• **Your instructions**
For the entries below, repeat exactly each line starting with the one that contains "https://github.com/mono/SkiaSharp/issues/486" and going on through the one that contains "bart 요약 모델 + bert 분류 모델 제작", and no others.

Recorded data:
++++++++

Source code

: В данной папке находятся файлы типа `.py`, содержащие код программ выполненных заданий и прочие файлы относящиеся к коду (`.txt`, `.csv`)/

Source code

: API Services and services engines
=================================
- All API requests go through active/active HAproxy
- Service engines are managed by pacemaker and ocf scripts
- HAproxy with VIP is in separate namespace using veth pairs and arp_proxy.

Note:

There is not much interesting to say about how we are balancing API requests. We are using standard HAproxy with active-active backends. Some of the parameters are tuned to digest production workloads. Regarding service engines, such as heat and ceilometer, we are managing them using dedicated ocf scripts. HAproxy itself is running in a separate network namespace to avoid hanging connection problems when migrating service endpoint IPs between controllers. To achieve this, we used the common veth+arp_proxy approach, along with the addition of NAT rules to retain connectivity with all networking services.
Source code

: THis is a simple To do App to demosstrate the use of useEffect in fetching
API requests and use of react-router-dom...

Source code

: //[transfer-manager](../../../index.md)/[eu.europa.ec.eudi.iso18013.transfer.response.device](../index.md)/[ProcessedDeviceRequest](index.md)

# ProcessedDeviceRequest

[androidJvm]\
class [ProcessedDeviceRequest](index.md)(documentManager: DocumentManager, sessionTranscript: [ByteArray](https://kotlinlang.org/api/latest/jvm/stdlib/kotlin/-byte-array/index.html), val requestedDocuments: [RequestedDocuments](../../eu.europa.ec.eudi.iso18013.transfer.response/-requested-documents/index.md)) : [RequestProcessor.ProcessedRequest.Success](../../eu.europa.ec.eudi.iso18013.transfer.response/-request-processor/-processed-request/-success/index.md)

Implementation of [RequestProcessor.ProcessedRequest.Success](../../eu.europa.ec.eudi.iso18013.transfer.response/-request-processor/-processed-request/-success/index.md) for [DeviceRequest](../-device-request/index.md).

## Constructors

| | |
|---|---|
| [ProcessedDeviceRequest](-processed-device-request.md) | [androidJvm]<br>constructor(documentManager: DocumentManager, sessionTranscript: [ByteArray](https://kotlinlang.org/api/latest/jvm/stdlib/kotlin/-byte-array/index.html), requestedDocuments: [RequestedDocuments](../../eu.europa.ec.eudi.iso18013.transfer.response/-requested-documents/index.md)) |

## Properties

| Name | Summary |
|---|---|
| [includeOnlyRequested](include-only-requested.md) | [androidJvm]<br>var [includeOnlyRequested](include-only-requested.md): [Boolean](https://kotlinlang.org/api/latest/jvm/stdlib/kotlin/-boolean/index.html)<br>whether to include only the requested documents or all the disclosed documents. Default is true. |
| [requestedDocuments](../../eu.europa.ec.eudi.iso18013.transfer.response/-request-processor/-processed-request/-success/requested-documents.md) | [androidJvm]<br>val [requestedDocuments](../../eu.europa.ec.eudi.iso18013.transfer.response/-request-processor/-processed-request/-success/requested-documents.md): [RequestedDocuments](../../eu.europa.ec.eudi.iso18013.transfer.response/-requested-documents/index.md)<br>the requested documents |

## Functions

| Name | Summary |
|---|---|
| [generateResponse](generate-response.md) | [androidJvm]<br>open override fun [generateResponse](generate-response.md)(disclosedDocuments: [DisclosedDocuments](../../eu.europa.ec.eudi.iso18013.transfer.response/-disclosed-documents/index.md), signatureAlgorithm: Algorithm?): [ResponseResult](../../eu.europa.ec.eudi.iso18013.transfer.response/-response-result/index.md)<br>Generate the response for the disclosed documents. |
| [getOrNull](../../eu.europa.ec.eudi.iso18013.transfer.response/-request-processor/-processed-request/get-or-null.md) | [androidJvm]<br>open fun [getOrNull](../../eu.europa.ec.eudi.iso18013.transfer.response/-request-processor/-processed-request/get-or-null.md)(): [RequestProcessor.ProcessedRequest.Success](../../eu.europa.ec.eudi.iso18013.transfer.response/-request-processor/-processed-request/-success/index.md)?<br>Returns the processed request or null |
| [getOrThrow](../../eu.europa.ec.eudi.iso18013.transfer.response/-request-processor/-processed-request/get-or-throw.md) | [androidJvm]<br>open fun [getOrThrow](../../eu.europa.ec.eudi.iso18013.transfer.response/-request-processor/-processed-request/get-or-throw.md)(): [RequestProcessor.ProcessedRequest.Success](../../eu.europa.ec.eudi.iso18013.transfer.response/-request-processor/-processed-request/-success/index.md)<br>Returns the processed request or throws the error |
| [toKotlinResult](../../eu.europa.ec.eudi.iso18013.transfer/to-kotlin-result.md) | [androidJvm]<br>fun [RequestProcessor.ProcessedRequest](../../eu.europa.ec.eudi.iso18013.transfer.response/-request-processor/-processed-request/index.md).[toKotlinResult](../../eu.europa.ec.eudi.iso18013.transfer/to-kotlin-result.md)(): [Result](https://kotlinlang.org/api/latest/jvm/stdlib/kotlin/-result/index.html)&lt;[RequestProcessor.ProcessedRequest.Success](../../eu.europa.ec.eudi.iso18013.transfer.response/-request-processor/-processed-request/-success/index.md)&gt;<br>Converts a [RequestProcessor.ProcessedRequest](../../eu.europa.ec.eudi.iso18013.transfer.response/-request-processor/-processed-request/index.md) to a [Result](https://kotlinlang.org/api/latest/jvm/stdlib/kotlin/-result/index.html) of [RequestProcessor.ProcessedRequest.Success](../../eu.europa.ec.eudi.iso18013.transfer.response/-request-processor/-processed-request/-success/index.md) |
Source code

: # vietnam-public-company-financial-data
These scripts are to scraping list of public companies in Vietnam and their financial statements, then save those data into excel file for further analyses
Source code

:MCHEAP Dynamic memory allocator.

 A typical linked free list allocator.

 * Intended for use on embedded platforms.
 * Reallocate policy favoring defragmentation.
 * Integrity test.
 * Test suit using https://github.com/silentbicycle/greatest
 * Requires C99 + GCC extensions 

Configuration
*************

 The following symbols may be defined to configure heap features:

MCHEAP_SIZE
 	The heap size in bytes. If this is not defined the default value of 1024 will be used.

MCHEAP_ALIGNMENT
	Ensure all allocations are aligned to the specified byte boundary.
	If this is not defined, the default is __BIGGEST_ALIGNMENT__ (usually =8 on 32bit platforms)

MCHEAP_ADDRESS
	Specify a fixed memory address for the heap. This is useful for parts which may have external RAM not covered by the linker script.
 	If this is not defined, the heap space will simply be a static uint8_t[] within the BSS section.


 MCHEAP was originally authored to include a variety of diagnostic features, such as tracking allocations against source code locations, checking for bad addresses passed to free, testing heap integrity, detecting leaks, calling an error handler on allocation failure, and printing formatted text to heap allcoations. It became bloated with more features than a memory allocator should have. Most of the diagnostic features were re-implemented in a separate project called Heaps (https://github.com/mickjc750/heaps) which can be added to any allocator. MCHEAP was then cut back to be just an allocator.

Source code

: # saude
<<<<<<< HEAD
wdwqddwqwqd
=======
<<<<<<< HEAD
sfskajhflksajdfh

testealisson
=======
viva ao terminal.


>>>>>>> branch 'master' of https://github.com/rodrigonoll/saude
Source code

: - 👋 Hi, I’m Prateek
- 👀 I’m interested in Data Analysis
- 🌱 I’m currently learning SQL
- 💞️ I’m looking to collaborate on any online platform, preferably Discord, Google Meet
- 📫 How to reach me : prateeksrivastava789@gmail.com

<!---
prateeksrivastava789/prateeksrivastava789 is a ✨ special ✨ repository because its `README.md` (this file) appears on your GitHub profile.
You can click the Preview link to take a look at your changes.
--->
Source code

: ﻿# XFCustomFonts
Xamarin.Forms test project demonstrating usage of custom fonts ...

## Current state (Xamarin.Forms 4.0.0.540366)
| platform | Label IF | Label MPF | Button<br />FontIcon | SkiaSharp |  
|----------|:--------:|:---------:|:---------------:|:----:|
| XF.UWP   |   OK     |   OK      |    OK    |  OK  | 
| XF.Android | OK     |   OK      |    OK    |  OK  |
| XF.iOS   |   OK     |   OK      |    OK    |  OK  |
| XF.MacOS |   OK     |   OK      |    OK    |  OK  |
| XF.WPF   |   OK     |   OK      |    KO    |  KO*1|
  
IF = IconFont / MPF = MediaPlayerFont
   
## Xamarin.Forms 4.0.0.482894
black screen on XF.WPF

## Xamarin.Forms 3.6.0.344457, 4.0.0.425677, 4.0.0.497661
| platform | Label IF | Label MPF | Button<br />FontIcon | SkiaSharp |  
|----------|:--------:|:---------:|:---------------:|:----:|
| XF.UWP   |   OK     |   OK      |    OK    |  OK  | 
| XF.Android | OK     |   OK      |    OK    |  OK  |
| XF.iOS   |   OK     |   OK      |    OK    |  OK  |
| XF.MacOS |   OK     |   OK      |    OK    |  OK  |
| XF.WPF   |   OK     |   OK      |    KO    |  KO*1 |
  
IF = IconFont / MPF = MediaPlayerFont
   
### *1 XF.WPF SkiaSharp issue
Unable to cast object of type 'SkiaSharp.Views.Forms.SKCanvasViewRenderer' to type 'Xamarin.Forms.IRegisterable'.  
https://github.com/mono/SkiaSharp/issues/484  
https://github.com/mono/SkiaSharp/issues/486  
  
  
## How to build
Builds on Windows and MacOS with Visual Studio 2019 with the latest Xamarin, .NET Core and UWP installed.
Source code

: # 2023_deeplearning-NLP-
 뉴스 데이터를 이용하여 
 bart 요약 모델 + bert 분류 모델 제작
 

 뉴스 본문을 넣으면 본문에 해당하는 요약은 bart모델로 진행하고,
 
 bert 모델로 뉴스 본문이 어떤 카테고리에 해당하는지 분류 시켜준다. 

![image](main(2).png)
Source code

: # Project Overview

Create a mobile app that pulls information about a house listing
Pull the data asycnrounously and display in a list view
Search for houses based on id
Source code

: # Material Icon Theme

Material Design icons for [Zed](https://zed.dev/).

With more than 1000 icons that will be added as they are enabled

++++++++

• **Result of this exercise**
https://github.com/mono/SkiaSharp/issues/486  
  
  
## How to build
Builds on Windows and MacOS with Visual Studio 2019 with the latest Xamarin, .NET Core and UWP installed.
Source code

: # 2023_deeplearning-NLP-
 뉴스 데이터를 이용하여 
 bart 요약 모델 + bert 분류 모델 제작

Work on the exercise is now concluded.